A corporate charter, issued by a state or the federal government, authorizes a group of persons to be treated as a single entity for the purpose of operating a business, church, school, hospital, or municipality. In the nineteenth century, some charters also granted tax exemptions, the power of eminent domain, limited liability for stockholders, public land, or other assistance.

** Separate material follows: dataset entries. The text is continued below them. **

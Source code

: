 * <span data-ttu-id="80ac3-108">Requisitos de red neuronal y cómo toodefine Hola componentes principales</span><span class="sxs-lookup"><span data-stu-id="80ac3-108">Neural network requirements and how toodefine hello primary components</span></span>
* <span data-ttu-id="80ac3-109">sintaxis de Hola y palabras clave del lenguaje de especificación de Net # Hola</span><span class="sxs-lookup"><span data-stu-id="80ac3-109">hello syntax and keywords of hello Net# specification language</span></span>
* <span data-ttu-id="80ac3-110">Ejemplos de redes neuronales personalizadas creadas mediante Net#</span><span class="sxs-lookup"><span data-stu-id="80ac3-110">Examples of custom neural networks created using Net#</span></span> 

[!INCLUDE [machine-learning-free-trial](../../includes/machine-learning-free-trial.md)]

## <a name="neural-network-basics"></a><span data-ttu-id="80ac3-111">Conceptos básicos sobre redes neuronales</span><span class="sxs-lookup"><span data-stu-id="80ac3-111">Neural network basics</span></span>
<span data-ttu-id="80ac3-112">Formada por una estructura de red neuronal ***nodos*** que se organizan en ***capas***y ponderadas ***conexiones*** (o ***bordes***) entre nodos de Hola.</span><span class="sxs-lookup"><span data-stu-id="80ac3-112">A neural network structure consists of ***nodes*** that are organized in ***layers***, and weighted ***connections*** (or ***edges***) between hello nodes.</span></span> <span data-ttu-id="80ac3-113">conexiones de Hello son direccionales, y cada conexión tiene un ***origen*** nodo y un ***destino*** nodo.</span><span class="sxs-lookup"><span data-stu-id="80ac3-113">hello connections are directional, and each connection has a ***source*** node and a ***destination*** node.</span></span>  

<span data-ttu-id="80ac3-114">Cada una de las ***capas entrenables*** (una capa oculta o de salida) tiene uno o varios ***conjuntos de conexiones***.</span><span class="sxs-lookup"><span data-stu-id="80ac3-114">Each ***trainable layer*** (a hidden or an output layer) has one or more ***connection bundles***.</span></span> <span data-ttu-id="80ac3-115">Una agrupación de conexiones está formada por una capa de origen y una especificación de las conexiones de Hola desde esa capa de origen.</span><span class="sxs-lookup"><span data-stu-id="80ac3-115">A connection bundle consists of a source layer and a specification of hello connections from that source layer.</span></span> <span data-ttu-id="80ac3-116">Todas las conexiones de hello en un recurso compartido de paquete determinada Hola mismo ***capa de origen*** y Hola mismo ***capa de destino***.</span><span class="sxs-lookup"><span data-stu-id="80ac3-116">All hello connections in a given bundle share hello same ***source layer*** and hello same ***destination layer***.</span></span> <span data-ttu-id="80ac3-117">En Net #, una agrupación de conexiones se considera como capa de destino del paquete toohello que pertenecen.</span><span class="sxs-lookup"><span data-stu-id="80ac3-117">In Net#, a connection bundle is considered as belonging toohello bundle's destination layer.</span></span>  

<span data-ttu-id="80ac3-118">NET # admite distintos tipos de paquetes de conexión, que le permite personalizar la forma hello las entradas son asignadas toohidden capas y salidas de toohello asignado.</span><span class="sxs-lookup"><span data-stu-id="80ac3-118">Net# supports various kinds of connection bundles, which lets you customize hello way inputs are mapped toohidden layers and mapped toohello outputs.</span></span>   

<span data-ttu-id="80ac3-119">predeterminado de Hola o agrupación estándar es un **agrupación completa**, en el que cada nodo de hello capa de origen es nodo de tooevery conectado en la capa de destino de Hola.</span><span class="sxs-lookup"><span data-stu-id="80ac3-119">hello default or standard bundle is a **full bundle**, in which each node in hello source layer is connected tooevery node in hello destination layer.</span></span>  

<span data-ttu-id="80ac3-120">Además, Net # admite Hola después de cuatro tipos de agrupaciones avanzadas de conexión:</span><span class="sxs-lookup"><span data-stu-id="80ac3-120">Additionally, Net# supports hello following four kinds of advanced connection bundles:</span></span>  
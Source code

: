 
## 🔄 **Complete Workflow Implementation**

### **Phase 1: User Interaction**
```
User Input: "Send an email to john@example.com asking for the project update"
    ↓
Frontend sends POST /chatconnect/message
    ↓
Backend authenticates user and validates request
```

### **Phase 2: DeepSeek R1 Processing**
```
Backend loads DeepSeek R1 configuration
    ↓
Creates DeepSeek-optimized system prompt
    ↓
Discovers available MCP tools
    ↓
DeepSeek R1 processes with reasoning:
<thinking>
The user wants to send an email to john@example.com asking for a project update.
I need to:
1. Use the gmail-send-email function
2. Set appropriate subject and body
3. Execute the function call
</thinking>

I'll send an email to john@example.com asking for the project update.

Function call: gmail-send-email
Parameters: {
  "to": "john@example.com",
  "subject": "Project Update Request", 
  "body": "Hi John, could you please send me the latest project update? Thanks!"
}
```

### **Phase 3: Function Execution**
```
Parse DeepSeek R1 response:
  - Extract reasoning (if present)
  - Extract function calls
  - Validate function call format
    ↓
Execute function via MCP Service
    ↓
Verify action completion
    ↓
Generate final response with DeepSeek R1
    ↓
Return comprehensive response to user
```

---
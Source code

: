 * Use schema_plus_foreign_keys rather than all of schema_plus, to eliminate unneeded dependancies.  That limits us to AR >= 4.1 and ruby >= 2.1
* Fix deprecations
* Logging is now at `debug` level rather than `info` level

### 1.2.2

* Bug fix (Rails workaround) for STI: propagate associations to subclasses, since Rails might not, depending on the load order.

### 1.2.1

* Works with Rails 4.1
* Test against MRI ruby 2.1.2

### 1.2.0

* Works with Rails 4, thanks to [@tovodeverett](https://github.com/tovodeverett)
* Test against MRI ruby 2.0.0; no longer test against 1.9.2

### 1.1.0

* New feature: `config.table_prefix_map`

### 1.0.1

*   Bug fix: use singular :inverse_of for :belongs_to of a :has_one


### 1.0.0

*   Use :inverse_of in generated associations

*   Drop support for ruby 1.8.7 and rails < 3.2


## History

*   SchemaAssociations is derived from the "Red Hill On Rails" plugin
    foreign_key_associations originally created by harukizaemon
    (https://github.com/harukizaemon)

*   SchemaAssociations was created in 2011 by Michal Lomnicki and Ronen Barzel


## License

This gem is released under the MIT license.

During the nineteenth century, the authority of state legislatures to regulate corporations was much debated. In Dartmouth College v. Woodward (1819), the Supreme Court declared that the charter of a private corporation was protected by the Contracts Clause of the Constitution (Art. I, sec. 10, cl. 1) from arbitrary state legislative amendment or repeal. The Dartmouth College doctrine limited state legislative control of both business and private nonprofit corporations.10
The protection afforded private corporations by the Dartmouth College doctrine was never complete. In Charles River Bridge v. Warren Bridge (1837), the Court held that the charter of a private corporation should be construed strictly against the corporation. The Court further declared that states retained substantial authority to protect the public health, safety, and welfare (see Police Power). Finally, some states expressly reserved power to alter or repeal corporate charters, although the scope of the reserved power was never fully decided.
In the twentieth century, the charter has not been central to the constitutional law of private corporations. Rather, the Supreme Court has addressed issues of state governmental control of private institutions principally through substantive due process doctrines under the Fourteenth Amendment.